One of the must have items in every woman's closet is a classic pantsuit, as it's the safest choice to any business meeting or interview. There are also style suitable for a regular walk it even on the red carpet. The suitable for all women pantsuit, wasn’t available or accepted for women, till recently. Who invented the pantsuit? How was it perceived? Not many of us know the answer. Here is how it all started:

Paul Poiret, an uncommon name for those who aren’t involved in the fashion business, was the first to introduce a suit for women in 1925, consisting of a jacket and trousers. Before that, women only wore dresses or skirts. As all that was new and uncommon, Paul Poiret’s pantsuit was rejected by most women, saying that it was too masculine.

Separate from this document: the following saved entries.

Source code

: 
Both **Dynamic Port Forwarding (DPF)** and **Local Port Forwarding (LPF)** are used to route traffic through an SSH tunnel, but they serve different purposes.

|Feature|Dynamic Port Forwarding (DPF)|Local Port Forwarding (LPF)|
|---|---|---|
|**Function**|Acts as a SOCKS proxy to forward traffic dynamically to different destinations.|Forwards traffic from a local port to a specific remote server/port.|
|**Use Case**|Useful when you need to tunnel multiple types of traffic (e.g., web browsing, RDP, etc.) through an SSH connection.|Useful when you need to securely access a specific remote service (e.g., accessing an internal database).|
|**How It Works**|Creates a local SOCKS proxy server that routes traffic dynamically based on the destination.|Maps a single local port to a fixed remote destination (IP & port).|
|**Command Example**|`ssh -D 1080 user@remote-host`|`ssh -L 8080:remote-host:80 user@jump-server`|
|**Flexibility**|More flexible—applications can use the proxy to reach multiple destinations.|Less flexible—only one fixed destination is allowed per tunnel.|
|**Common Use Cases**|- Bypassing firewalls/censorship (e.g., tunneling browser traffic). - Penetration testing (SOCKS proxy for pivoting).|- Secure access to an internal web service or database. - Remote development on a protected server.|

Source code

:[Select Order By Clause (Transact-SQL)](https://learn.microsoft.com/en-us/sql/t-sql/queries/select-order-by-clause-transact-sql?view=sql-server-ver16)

In 1933, Coco Chanel reintroduced the pantsuit, but this time around, it had the chance to be worn by the famous actress and singer Marlene Dietrich, still very much influenced by the masculine lines and structure, but more acceptable.

A breakthrough in pantsuit, was when André Courrèges released his “Space Age” collection in 1964, where he designed very structured, fitted and slim pantsuits. Needless to say, it was very successful, and opened the gates for various designers to unleash their creativity.

One of those designers was the infamous Yves Saint Laurent, who many people thought to be the inventor of the pantsuit. He actually introduced “Le Smoking” tuxedo suit in his Fall/Winter collection in 1966. At first, it was overlooked by other pieces, but gained much more attention a few weeks after, when he released it in his Ready-to-wear collection.

What would have happened, if designers like Paul Poiret didn’t have the courage to think outside the box? Or in this case, outside the skirt? Can you imagine how our lives would be like without the pantsuit? I certainly can’t.